A developer note from the team at Atsign.

For the last several months a small group of us at Atsign have been quietly building a new API for the at_client SDK called AtCollection<T>. It's just landed in the Dart SDK on the gkc-enhance-api branch, and we think it's ready for a wider look. This post is an introduction from the person who led the work — what it is, what it's for, how it compares to the libraries most Dart developers already know, and what the process of building it taught us about software development in 2026.

The problem

For years, writing an app on the Atsign Platform looked broadly like this. You needed to store a typed record — say, a Todo. You wanted to share it with a couple of other atSigns, so they each got their own end-to-end-encrypted copy on their own atServer. You wanted your app to react in real time when one of those recipients made a change, or when a new item arrived from somewhere else. And when you were done, you wanted to delete cleanly across every copy.

All of that is supported by the AtClient class that ships with the SDK — put, get, delete, and notificationService are powerful, general primitives. But as an application author, you were the one composing AtKey strings by hand, setting Metadata fields by hand, parsing notification keys by hand, and inventing your own JSON envelope for every record type. You had to know about cached key prefixes, namespace-aware flags, 255-character key limits, and a dozen other things that belong in a protocol specification, not in the implementation of a todo app.

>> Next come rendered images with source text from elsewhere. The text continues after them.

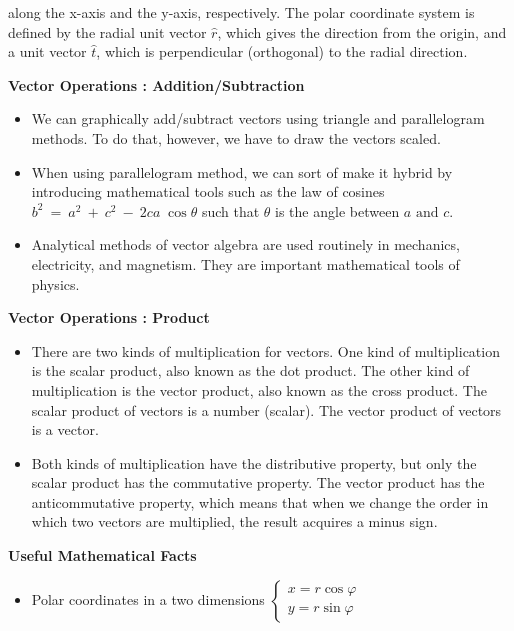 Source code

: \documentclass[12pt,addpoints]{exam}
\begin{document}
\begin{questions}
\begin{itemize}
			along the x-axis and the y-axis, respectively. The polar coordinate system is defined by the radial unit vector  $\hat{r}$, which gives the direction from the origin, and a unit vector  $\hat{t}$, which is perpendicular (orthogonal) to the radial direction.
		\end{itemize}
		\begin{center}
			\textbf{Vector Operations : Addition/Subtraction} 
		\end{center}
		\begin{itemize}
			\item We can graphically add/subtract vectors using triangle and parallelogram methods. To do that, however, we have to draw the vectors scaled.
			\item When using parallelogram method, we can sort of make it hybrid by introducing mathematical tools such as the law of cosines $b^2 ~=~ a^2 ~+~ c^2 ~-~ 2ca\;\cos\theta$ such that $\theta$ is the angle between $a\text{ and }c$. 
			\item Analytical methods of vector algebra are used routinely in mechanics, electricity, and magnetism. They are important mathematical tools of physics.
	   \end{itemize}
	   \begin{center}
		\textbf{Vector Operations : Product} 
	   \end{center}
   	   \begin{itemize}
   	   	\item There are two kinds of multiplication for vectors. One kind of multiplication is the scalar product, also known as the dot product. The other kind of multiplication is the vector product, also known as the cross product. The scalar product of vectors is a number (scalar). The vector product of vectors is a vector.
   	   	\item Both kinds of multiplication have the distributive property, but only the scalar product has the commutative property. The vector product has the anticommutative property, which means that when we change the order in which two vectors are multiplied, the result acquires a minus sign.
	   \end{itemize}
   		\begin{center}
   			\textbf{Useful Mathematical Facts} 
   		\end{center}
   		\begin{itemize}
   			\item Polar coordinates in a two dimensions $\begin{cases} x = r \cos \varphi \\ y = r \sin \varphi \end{cases}$

\end{itemize}
\end{questions}
\end{document}
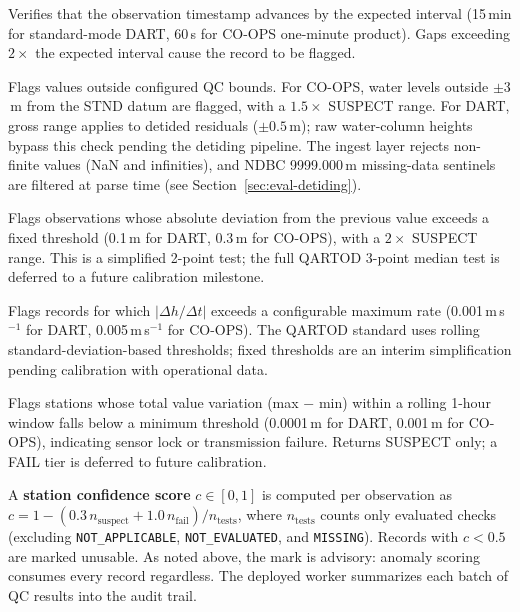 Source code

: \documentclass{article}
\begin{document}
\begin{description}[leftmargin=1.5em]
  \item[Timing check.] Verifies that the observation timestamp
    advances by the expected interval (15\,min for standard-mode DART,
    60\,s for CO-OPS one-minute product). Gaps exceeding $2\times$ the
    expected interval cause the record to be flagged.

  \item[Gross range check.] Flags values outside configured QC
    bounds.  For CO-OPS, water levels outside $\pm3$\,m from the STND
    datum are flagged, with a $1.5\times$ SUSPECT range.  For DART,
    gross range applies to detided residuals ($\pm0.5$\,m); raw
    water-column heights bypass this check pending the detiding
    pipeline.  The ingest layer rejects non-finite values (NaN and
    infinities), and NDBC 9999.000\,m
    missing-data sentinels are filtered at parse time
    (see Section~\ref{sec:eval-detiding}).

  \item[Spike check.] Flags observations whose absolute deviation
    from the previous value exceeds a fixed threshold (0.1\,m for
    DART, 0.3\,m for CO-OPS), with a $2\times$ SUSPECT range.  This
    is a simplified 2-point test; the full QARTOD 3-point median test
    is deferred to a future calibration milestone.

  \item[Rate-of-change check.] Flags records for which
    $|\Delta h / \Delta t|$ exceeds a configurable maximum rate
    (0.001\,m\,s$^{-1}$ for DART, 0.005\,m\,s$^{-1}$ for CO-OPS).
    The QARTOD standard uses rolling standard-deviation-based
    thresholds; fixed thresholds are an interim simplification pending
    calibration with operational data.

  \item[Flat-line check.] Flags stations whose total value variation
    (max $-$ min) within a rolling 1-hour window falls below a minimum
    threshold (0.0001\,m for DART, 0.001\,m for CO-OPS), indicating
    sensor lock or transmission failure.  Returns SUSPECT only; a FAIL
    tier is deferred to future calibration.
\end{description}

A \textbf{station confidence score} $c \in [0,1]$ is computed per
observation as $c = 1 - (0.3\, n_{\text{suspect}} + 1.0\, n_{\text{fail}})
/ n_{\text{tests}}$, where $n_{\text{tests}}$ counts only evaluated
checks (excluding \texttt{NOT\_APPLICABLE}, \texttt{NOT\_EVALUATED},
and \texttt{MISSING}).
Records with $c < 0.5$ are marked unusable. As noted above, the mark is
advisory: anomaly scoring consumes every record regardless. The
deployed worker summarizes each batch of QC results into the audit
trail.
\end{document}
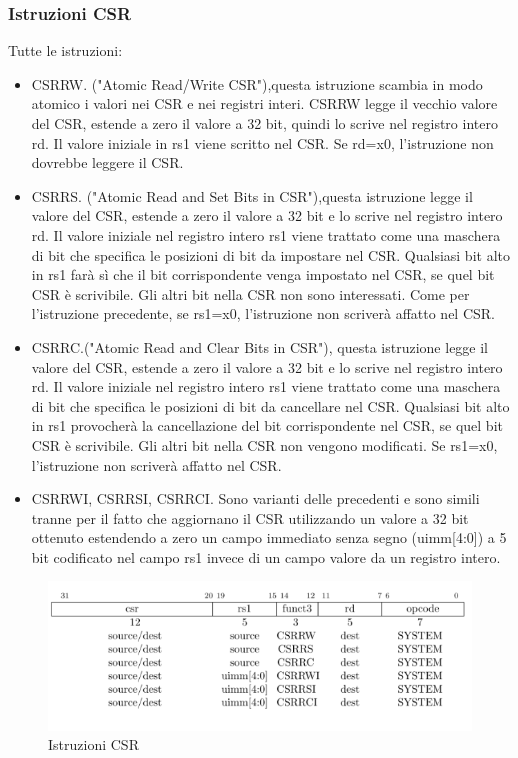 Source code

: \documentclass[12pt,a4paper]{report}
\begin{document}
\subsubsection{Istruzioni CSR}
Tutte le istruzioni:
\begin{itemize}
	\item CSRRW. ("Atomic Read/Write CSR"),questa istruzione scambia in modo atomico i valori nei CSR e nei registri interi. CSRRW legge il vecchio valore del CSR, estende a zero il valore a 32 bit, quindi lo scrive nel registro intero rd. Il valore iniziale in rs1 viene scritto nel CSR. Se rd=x0, l'istruzione non dovrebbe leggere il CSR.
	\item CSRRS. ("Atomic Read and Set Bits in CSR"),questa istruzione legge il valore del CSR, estende a zero il valore a 32 bit e lo scrive nel registro intero rd. Il valore iniziale nel registro intero rs1 viene trattato come una maschera di bit che specifica le posizioni di bit da impostare nel CSR. Qualsiasi bit alto in rs1 farà sì che il bit corrispondente venga impostato nel CSR, se quel bit CSR è scrivibile. Gli altri bit nella CSR non sono interessati. Come per l'istruzione precedente, se rs1=x0, l'istruzione non scriverà affatto nel CSR.
	\item CSRRC.("Atomic Read and Clear Bits in CSR"), questa istruzione legge il valore del CSR, estende a zero il valore a 32 bit e lo scrive nel registro intero rd. Il valore iniziale nel registro intero rs1 viene trattato come una maschera di bit che specifica le posizioni di bit da cancellare nel CSR. Qualsiasi bit alto in rs1 provocherà la cancellazione del bit corrispondente nel CSR, se quel bit CSR è scrivibile. Gli altri bit nella CSR non vengono modificati. Se rs1=x0, l'istruzione non scriverà affatto nel CSR.
	\item CSRRWI, CSRRSI, CSRRCI. Sono varianti delle precedenti e sono simili tranne per il fatto che aggiornano il CSR utilizzando un valore a 32 bit ottenuto estendendo a zero un campo immediato senza segno (uimm[4:0]) a 5 bit codificato nel campo rs1 invece di un campo valore da un registro intero.
\end{itemize}

\begin{figure}
	\includegraphics[width = \textwidth]{Istruzioni/Istruction9.png}
	\caption{Istruzioni CSR}
	\label{Fig:IstruzioniCSR}
\end{figure}
\end{document}
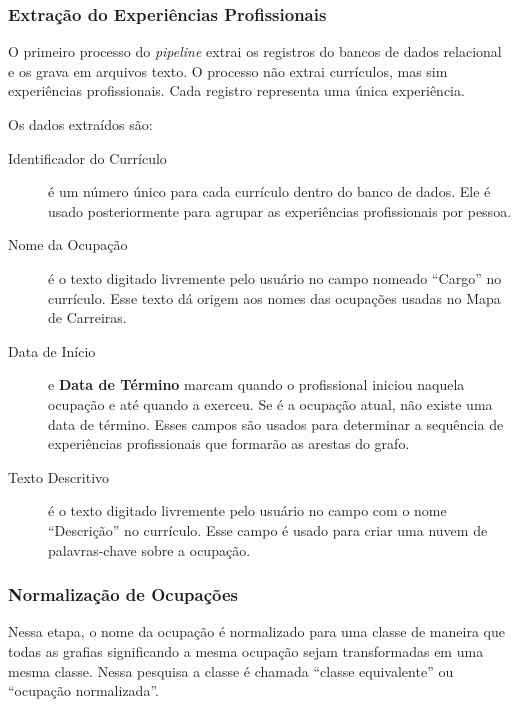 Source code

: \documentclass[12pt,a4paper,final]{article}
\begin{document}
\subsubsection{Extração do Experiências Profissionais} \label{sec:extracao-experiencia}

O primeiro processo do \textit{pipeline} extrai os registros do bancos de dados relacional e os grava em arquivos texto. O processo não extrai currículos, mas sim experiências profissionais. Cada registro representa uma única experiência.

Os dados extraídos são:

\begin{description}

  \item[Identificador do Currículo] é um número único para cada currículo dentro do banco de dados. Ele é usado posteriormente para agrupar as experiências profissionais por pessoa.

  \item[Nome da Ocupação] é o texto digitado livremente pelo usuário no campo nomeado \enquote{Cargo} no currículo. Esse texto dá origem aos nomes das ocupações usadas no Mapa de Carreiras.

  \item[Data de Início] e \textbf{Data de Término} marcam quando o profissional iniciou naquela ocupação e até quando a exerceu. Se é a ocupação atual, não existe uma data de término. Esses campos são usados para determinar a sequência de experiências profissionais que formarão as arestas do grafo.

  \item[Texto Descritivo] é o texto digitado livremente pelo usuário no campo com o nome \enquote{Descrição} no currículo. Esse campo é usado para criar uma nuvem de palavras-chave sobre a ocupação.

\end{description}

\subsubsection{Normalização de Ocupações} \label{sec:normalizacao}

Nessa etapa, o nome da ocupação é normalizado para uma classe de maneira que todas as grafias significando a mesma ocupação sejam transformadas em uma mesma classe. Nessa pesquisa a classe é chamada \enquote{classe equivalente} ou \enquote{ocupação normalizada}.
\end{document}
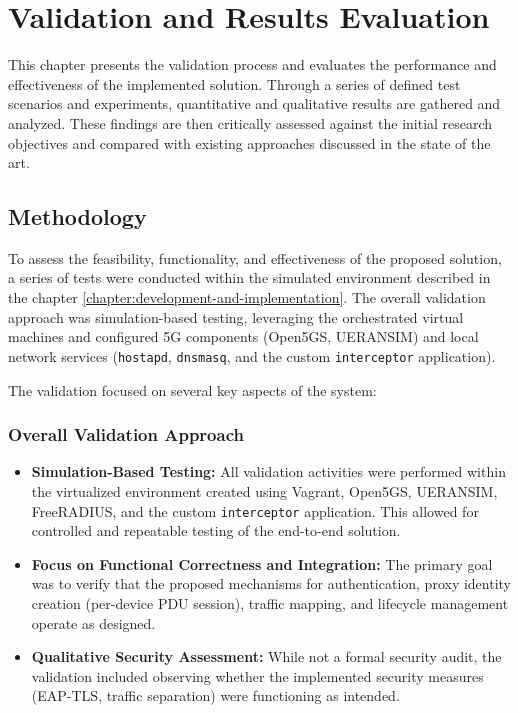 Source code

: \chapter{Validation and Results Evaluation}%
\label{chapter:validation-and-results-evaluation}

\begin{introduction}
This chapter presents the validation process and evaluates the performance and effectiveness of the implemented solution. Through a series of defined test scenarios and experiments, quantitative and qualitative results are gathered and analyzed. These findings are then critically assessed against the initial research objectives and compared with existing approaches discussed in the state of the art.
\end{introduction}

\section{Methodology}

To assess the feasibility, functionality, and effectiveness of the proposed solution, a series of tests were conducted within the simulated environment described in the chapter \ref{chapter:development-and-implementation}. The overall validation approach was simulation-based testing, leveraging the orchestrated virtual machines and configured \ac{5G} components (Open5GS, UERANSIM) and local network services (\texttt{hostapd}, \texttt{dnsmasq}, and the custom \texttt{interceptor} application).

The validation focused on several key aspects of the system:

\subsection{Overall Validation Approach}

\begin{itemize}
    \item \textbf{Simulation-Based Testing:} All validation activities were performed within the virtualized environment created using Vagrant, Open5GS, UERANSIM, FreeRADIUS, and the custom \texttt{interceptor} application. This allowed for controlled and repeatable testing of the end-to-end solution.

    \item \textbf{Focus on Functional Correctness and Integration:} The primary goal was to verify that the proposed mechanisms for authentication, proxy identity creation (per-device \ac{PDU} session), traffic mapping, and lifecycle management operate as designed.

    \item \textbf{Qualitative Security Assessment:} While not a formal security audit, the validation included observing whether the implemented security measures (\ac{EAP-TLS}, traffic separation) were functioning as intended.
\end{itemize}

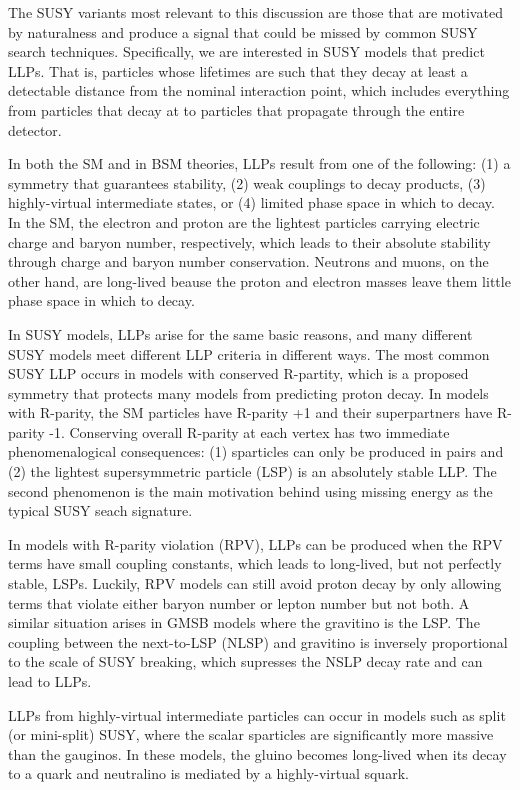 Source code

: \documentclass[12pt]{article}
\begin{document}
    The SUSY variants most relevant to this discussion are those that are motivated by naturalness and produce a signal that could be missed by common SUSY search techniques. Specifically, we are interested in SUSY models that predict LLPs. That is, particles whose lifetimes are such that they decay at least a detectable distance from the nominal interaction point, which includes everything from particles that decay at to particles that propagate through the entire detector. 

    In both the SM and in BSM theories, LLPs result from one of the following: (1) a symmetry that guarantees stability, (2) weak couplings to decay products, (3) highly-virtual intermediate states, or (4) limited phase space in which to decay. In the SM, the electron and proton are the lightest particles carrying electric charge and baryon number, respectively, which leads to their absolute stability through charge and baryon number conservation. Neutrons and muons, on the other hand, are long-lived beause the proton and electron masses leave them little phase space in which to decay.

    In SUSY models, LLPs arise for the same basic reasons, and many different SUSY models meet different LLP criteria in different ways. The most common SUSY LLP occurs in models with conserved R-partity, which is a proposed symmetry that protects many models from predicting proton decay. In models with R-parity, the SM particles have R-parity +1 and their superpartners have R-parity -1. Conserving overall R-parity at each vertex has two immediate phenomenalogical consequences: (1) sparticles can only be produced in pairs and (2) the lightest supersymmetric particle (LSP) is an absolutely stable LLP. The second phenomenon is the main motivation behind using missing energy as the typical SUSY seach signature.

    In models with R-parity violation (RPV), LLPs can be produced when the RPV terms have small coupling constants, which leads to long-lived, but not perfectly stable, LSPs. Luckily, RPV models can still avoid proton decay by only allowing terms that violate either baryon number or lepton number but not both. A similar situation arises in GMSB models where the gravitino is the LSP. The coupling between the next-to-LSP (NLSP) and gravitino is inversely proportional to the scale of SUSY breaking, which supresses the NSLP decay rate and can lead to LLPs.

    LLPs from highly-virtual intermediate particles can occur in models such as split (or mini-split) SUSY, where the scalar sparticles are significantly more massive than the gauginos. In these models, the gluino becomes long-lived when its decay to a quark and neutralino is mediated by a highly-virtual squark.
\end{document}
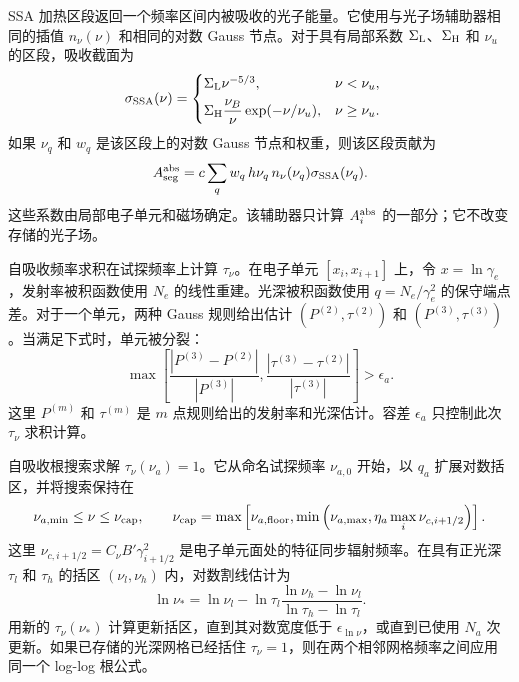 \documentclass[twocolumn]{aastex702}
\begin{document}
SSA 加热区段返回一个频率区间内被吸收的光子能量。它使用与光子场辅助器相同的插值 \(n_\nu(\nu)\) 和相同的对数 Gauss 节点。对于具有局部系数 \(\Sigma_{\rm L}\)、\(\Sigma_{\rm H}\) 和 \(\nu_u\) 的区段，吸收截面为
\begin{equation}
\begin{aligned}
\sigma_{\rm SSA}(\nu)&=
\begin{cases}
\Sigma_{\rm L}\nu^{-5/3}, & \nu<\nu_u,\\[1ex]
\Sigma_{\rm H}\dfrac{\nu_B}{\nu}\exp(-\nu/\nu_u), & \nu\ge\nu_u .
\end{cases}
\end{aligned}
\end{equation}
如果 \(\nu_q\) 和 \(w_q\) 是该区段上的对数 Gauss 节点和权重，则该区段贡献为
\begin{equation}
A_{\rm seg}^{\rm abs}
=c\sum_q w_q\,h\nu_q\,n_\nu(\nu_q)\sigma_{\rm SSA}(\nu_q).
\end{equation}
这些系数由局部电子单元和磁场确定。该辅助器只计算 \(A_i^{\rm abs}\) 的一部分；它不改变存储的光子场。

自吸收频率求积在试探频率上计算 \(\tau_\nu\)。在电子单元 \([x_i,x_{i+1}]\) 上，令 \(x=\ln\gamma_e\)，发射率被积函数使用 \(N_e\) 的线性重建。光深被积函数使用 \(q=N_e/\gamma_e^2\) 的保守端点差。对于一个单元，两种 Gauss 规则给出估计 \((P^{(2)},\tau^{(2)})\) 和 \((P^{(3)},\tau^{(3)})\)。当满足下式时，单元被分裂：
\begin{equation}
\max\left[
\frac{|P^{(3)}-P^{(2)}|}{|P^{(3)}|},
\frac{|\tau^{(3)}-\tau^{(2)}|}{|\tau^{(3)}|}
\right]>\epsilon_a .
\end{equation}
这里 \(P^{(m)}\) 和 \(\tau^{(m)}\) 是 \(m\) 点规则给出的发射率和光深估计。容差 \(\epsilon_a\) 只控制此次 \(\tau_\nu\) 求积计算。

自吸收根搜索求解 \(\tau_\nu(\nu_a)=1\)。它从命名试探频率 \(\nu_{a,0}\) 开始，以 \(q_a\) 扩展对数括区，并将搜索保持在
\begin{equation}
\nu_{a,\min}\le\nu\le
\nu_{\rm cap},\qquad
\nu_{\rm cap}=\max\left[\nu_{a,\rm floor},
\min\left(\nu_{a,\max},\eta_a\max_i\nu_{c,i+1/2}\right)\right].
\end{equation}
这里 \(\nu_{c,i+1/2}=C_\nu B'\gamma_{i+1/2}^2\) 是电子单元面处的特征同步辐射频率。在具有正光深 \(\tau_l\) 和 \(\tau_h\) 的括区 \((\nu_l,\nu_h)\) 内，对数割线估计为
\begin{equation}
\ln\nu_\ast=
\ln\nu_l-\ln\tau_l
\frac{\ln\nu_h-\ln\nu_l}{\ln\tau_h-\ln\tau_l}.
\end{equation}
用新的 \(\tau_\nu(\nu_\ast)\) 计算更新括区，直到其对数宽度低于 \(\epsilon_{\ln\nu}\)，或直到已使用 \(N_a\) 次更新。如果已存储的光深网格已经括住 \(\tau_\nu=1\)，则在两个相邻网格频率之间应用同一个 log-log 根公式。
\end{document}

The app authors I talked to were consistently spending more time debugging an Atsign Protocol implementation than building their product. That's a signal — not that the protocol is wrong, but that the layer on top of it was missing.

What AtCollection<T> is

A small set of verbs you would already expect on a collection: create, update, delete, get, getItems, getItemsAsStream. A draft helper for building a record without writing it. A reactive surface — watch() returning a Stream<CEvent>, plus typed sub-streams for updates, deletes, and read receipts. Sub-collections to any depth, with a cascade-delete opt-in and an offline orphan-sweep. And a little set of unique things the shape of the Atsign Protocol lets us do that most CRUD libraries can't.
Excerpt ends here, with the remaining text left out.